- Genre: Variety show
- Country of origin: Japan
- Original language: Japanese

Original release
- Network: TV Tokyo
- Release: April 3, 2009

= Sakiyomi Jum-Bang! =

Japanese television series

Sakiyomi Jum-Bang! (サキよみ ジャンBANG!, Sakiyomi Jan BANG!) is a variety/TV talk show aired on Japan's TV Tokyo network. The series' title is a portmanteau of Jump (ジャンプ, Janpu) and Bang. The first episode was broadcast on April 3, 2009. It features comics from Shueisha's weekly and monthly manga anthologies (Weekly Shōnen Jump, V Jump and Jump Square) and their associated anime and games. It changed to jumpolice in march in 2014.

==Characters==
- Akina Minami as Akina (アッキーナ), the host of the program.
- Tetsuya Yanagihara as Amepai (アメパイ), one of the Amezari Pirates (アメザリパイレーツ, Amezaripairētsu) also known as America Zarigani (アメリカザリガニ, amerikazarigani)
- Yoshiyuki Hirai as Zarepai (ザリパイ), one of the Amezari Pirates. He has a Toothbrush moustache.
- Captain Book (ブック船長, Bukku senchō), the leader and mascot of the Amezari Pirates. He appears as a parrot with a pirate hat. Captain Book is voiced by Ocady (オキャディー, Okyadi).
- Aki Kanada as the Narrator.

- Mao Ichimichi hosted a segment called Informational Corner which ran from 2010 to 2014
- Hikarigoke (played by Yūsuke Katayama and Kazumasa Kunisawa)

==Main corner==

===Hikarigoke Katayama's Corner===
- Rock Lee Exercises!
Katayama practices the Rock Lee exercises shown in Narutos Rock Lee & His Ninja Pals spin-off. They dance at the opening of this program. There are 3 types of exercises.
- Rock Lee Katayama's Super Training Series!
Katayama trains several trainings posted by viewers. After failing many times, new exercises are started from April 6, 2012.

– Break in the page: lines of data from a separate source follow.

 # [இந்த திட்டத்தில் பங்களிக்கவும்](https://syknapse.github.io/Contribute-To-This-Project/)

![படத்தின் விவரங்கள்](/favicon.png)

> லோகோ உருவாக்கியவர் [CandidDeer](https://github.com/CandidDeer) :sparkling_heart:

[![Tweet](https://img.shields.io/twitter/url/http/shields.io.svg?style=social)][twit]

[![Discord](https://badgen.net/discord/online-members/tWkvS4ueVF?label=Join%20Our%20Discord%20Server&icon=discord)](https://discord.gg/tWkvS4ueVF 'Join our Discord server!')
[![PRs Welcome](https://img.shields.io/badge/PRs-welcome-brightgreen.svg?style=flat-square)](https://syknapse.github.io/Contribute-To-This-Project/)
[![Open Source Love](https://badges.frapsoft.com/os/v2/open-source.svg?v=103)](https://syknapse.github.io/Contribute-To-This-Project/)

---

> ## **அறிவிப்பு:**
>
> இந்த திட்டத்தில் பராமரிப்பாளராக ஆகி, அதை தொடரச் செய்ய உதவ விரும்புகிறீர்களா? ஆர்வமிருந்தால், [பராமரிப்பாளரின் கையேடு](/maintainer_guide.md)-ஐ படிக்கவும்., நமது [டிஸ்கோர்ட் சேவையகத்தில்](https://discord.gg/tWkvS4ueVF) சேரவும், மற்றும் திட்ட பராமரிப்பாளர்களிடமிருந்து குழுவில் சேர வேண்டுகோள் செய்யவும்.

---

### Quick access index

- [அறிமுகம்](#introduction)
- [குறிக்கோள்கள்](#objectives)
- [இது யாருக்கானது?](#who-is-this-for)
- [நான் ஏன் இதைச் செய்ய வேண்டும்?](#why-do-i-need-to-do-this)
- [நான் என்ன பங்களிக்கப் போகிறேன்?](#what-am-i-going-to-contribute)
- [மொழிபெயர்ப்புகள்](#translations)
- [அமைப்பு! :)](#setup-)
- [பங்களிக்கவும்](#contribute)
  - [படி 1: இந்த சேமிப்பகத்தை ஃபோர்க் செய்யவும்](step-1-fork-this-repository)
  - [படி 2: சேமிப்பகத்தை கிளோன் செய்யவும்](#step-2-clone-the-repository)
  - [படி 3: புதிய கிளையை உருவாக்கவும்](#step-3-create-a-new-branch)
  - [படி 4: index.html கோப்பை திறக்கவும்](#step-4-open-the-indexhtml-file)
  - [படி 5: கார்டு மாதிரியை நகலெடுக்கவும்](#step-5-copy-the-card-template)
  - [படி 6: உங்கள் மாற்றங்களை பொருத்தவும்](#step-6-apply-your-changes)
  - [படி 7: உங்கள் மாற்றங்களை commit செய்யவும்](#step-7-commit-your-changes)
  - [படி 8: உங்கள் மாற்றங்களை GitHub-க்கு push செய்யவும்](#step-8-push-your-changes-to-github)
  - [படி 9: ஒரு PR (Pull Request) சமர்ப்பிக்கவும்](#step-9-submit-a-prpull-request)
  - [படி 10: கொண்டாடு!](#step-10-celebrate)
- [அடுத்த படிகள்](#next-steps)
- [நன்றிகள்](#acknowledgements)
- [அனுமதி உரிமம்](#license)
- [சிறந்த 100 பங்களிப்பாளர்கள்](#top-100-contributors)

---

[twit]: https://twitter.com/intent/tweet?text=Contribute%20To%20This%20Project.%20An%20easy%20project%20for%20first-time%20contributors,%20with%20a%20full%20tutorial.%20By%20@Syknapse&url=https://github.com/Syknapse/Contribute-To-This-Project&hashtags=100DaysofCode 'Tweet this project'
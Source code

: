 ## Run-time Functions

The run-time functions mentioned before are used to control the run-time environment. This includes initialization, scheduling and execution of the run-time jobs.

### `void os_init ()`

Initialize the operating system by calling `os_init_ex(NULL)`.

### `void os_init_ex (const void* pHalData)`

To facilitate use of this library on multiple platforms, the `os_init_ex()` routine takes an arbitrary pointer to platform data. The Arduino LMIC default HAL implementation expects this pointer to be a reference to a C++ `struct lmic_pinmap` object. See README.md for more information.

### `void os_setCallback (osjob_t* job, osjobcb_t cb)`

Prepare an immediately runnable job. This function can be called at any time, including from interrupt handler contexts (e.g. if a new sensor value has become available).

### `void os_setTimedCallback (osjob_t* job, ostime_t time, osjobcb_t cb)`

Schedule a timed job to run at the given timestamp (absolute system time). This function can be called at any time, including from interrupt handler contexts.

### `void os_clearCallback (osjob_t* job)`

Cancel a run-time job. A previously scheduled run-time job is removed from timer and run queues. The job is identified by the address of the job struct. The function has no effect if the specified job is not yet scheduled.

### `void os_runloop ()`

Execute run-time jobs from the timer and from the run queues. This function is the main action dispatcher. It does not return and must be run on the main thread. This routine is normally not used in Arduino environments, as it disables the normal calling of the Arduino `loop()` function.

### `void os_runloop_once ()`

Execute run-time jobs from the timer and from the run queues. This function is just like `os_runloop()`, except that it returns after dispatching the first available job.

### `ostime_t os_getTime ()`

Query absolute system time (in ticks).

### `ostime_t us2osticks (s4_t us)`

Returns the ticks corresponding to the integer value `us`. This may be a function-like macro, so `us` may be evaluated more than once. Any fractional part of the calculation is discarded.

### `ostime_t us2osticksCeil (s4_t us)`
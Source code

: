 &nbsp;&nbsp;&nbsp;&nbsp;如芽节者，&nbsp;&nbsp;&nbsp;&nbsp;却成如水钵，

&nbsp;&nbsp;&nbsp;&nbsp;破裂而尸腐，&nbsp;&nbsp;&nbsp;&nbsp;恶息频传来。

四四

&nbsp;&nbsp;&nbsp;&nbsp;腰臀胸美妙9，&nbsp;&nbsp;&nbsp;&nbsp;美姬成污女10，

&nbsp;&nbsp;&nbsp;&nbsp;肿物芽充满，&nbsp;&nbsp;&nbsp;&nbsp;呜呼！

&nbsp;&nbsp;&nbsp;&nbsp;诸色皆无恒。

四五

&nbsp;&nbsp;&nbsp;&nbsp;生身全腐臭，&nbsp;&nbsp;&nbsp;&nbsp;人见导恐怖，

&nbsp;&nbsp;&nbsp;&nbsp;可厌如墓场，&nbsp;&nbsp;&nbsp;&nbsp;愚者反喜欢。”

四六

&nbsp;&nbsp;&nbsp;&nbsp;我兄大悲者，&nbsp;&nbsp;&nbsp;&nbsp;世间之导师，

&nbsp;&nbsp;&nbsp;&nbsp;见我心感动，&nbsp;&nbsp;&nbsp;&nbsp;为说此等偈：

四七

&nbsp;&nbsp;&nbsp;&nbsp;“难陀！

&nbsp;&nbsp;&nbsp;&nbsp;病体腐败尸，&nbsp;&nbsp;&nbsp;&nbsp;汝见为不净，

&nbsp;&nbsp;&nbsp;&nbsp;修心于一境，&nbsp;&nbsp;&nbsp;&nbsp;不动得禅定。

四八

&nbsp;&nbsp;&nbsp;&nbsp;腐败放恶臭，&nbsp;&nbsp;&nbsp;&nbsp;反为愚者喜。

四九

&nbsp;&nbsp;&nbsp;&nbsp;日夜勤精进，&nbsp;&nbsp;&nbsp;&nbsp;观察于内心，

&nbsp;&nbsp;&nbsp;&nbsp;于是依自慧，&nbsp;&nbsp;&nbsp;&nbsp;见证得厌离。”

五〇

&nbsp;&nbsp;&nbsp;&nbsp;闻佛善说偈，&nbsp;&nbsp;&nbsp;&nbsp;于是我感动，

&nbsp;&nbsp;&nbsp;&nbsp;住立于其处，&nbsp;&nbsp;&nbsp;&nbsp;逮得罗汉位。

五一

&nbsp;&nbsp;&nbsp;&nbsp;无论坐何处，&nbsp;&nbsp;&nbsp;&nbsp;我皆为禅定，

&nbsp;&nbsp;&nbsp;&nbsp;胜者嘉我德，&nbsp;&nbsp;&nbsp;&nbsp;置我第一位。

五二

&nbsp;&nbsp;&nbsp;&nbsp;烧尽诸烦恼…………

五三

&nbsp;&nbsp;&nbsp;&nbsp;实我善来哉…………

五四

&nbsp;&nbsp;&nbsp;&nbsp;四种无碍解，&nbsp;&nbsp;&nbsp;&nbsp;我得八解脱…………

===Zarigani Pirates' Corner===
- Zarigani Pirates! The Road for Yu-Gi-oh! Card World Battleship!
This segment began when Yu-Gi-Oh! was featured early in the series. When it was aired, the corner primarily showed Zaripai (who was aiming for the Yu-Gi-Oh! World Championship). Due to his poor performance, however, it was ended. After that he produced the elementary school students team named "Zaripai Japan", and it was started again.
- Zarigani Pirate's Paper Comic Corner
Zaripai shows his short comics on the paper at the end of the corner when his crewmates get the paper from the writer. The paper can be downloaded from the homepages on the phones.

===Akina's room===
Akina Minami and Zarigani pirates talk with guests. It is parody of Tetsuko's Room, so Akina Minami speaks like Tetsuko Kuroyanagi.

===Teach me, writers!===
The writers answer the readers' questions. The questions change every month.

==Theme songs==
- Opening theme: Jump
- Closing theme: Rotates depending on the currently featured anime

==Vomic==
Vomic is a segment where voice actors lend their voices to characters from popular manga series. The word Vomic is a portmanteau of voice and comic. Some clips are published on the official Vomic website. The series that are featured on the program are rotated monthly.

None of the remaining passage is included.